Let me put it this way. 10 or 15 years ago, we had something called smart homes. A smart home was a place where you had display systems in each of the rooms telling you the temperature was, humidity and many other details.
I think that was a bad idea. Because we do not need all that information. Visualisation is all about reducing the amount of information.
In a smart home of the future, I would like to have some sort of representation, maybe a hologram. When I come back home, the hologram has a human dialogue with me. It tells me that there was a water leak, and a plumber was called to fixed it.
I want to enable the use of human-level communication interfaces. I want to be able to offload your cognitive load. I call these systems cognitive companions. Because they are your companion, they help you. The rooms with all the display systems don't help you. They are stressful.
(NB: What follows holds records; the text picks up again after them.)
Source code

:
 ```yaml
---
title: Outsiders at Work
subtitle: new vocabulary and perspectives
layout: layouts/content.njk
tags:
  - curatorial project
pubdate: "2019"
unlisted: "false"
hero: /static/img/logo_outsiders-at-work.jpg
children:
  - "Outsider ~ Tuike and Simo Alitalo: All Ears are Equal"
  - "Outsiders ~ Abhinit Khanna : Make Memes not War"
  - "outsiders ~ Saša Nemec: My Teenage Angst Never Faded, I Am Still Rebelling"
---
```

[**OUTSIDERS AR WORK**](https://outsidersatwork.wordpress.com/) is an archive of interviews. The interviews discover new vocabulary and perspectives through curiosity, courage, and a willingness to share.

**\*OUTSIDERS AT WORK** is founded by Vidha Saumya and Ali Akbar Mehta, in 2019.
This is true for all systems that we are dealing with in autonomy, that we need to have that kind of system that takes away complexity for you. So, that you can focus on the things that are important for you.
Decision support systems have the same problem. They are overloaded with information. You need to reduce that in such a way that you can trust the system and you can feed back your insights into it.
People will not drive cars anymore. The car will talk to you and ask you where do you want to go, which road do you want to take. Or say decision support when you are investing in the stock market. These systems are pushing things down to shorter and shorter time-frames.
But at least for the time being, for the foreseeable future, there will be humans involved in all of these decision and support systems. You cannot go any shorter than a minute, because then you cannot have a human decision. A minute is about the time that it takes for us to cognitively process inputs.
Then you need to have appropriate human interfaces to all these systems. The best human interfaces we have are the visual ones, the human eye is the best way of consuming informtion.